WORK TASK -
Please count the lines in the material below that include "EdgeRouters". Reply with the number alone.

DATA SHOWN -

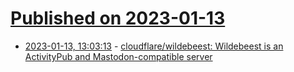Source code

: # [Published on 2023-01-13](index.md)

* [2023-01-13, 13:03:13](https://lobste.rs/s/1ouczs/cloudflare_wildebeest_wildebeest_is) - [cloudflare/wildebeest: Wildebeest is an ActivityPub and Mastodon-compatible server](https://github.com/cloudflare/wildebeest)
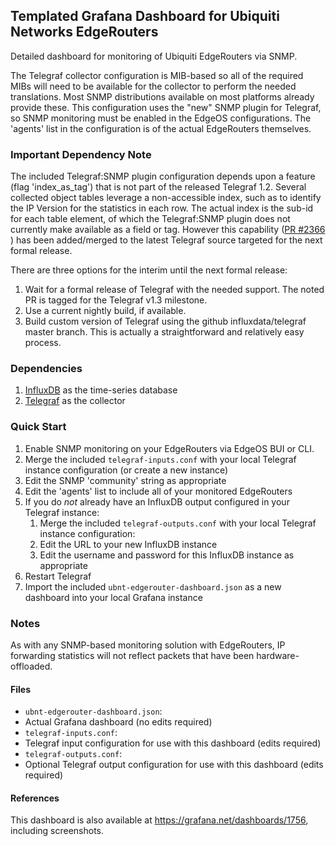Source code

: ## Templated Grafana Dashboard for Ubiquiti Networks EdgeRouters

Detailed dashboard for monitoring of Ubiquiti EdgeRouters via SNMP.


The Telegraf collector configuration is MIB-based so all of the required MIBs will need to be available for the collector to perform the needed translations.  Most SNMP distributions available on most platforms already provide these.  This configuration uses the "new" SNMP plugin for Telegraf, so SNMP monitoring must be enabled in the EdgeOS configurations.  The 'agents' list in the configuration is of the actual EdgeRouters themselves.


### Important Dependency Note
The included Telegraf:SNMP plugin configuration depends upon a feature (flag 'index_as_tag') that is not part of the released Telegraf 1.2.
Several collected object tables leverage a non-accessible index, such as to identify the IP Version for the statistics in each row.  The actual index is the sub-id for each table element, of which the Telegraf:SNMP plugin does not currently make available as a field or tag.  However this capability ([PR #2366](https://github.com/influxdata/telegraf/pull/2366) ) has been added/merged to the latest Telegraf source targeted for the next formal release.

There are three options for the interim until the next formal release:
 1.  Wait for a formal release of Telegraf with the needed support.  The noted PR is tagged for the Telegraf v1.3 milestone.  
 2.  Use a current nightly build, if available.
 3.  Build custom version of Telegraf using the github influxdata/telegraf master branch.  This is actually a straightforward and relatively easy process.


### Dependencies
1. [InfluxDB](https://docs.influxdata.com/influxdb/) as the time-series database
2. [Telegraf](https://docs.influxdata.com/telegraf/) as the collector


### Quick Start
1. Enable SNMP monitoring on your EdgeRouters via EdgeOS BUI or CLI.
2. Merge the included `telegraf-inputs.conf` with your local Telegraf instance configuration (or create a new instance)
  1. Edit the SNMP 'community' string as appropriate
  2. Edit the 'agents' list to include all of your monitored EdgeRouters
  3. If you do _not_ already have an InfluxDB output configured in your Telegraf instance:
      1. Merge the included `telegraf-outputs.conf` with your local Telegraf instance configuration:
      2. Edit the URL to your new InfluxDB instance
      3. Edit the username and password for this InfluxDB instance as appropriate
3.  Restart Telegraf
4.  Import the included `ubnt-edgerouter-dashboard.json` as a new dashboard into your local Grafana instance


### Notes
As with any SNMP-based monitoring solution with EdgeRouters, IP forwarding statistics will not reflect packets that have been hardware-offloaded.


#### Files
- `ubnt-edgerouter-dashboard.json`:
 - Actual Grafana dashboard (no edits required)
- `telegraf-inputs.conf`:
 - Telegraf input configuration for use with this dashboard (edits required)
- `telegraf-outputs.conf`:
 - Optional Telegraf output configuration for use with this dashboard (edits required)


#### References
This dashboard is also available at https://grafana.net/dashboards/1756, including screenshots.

COMPLETED TASK -
6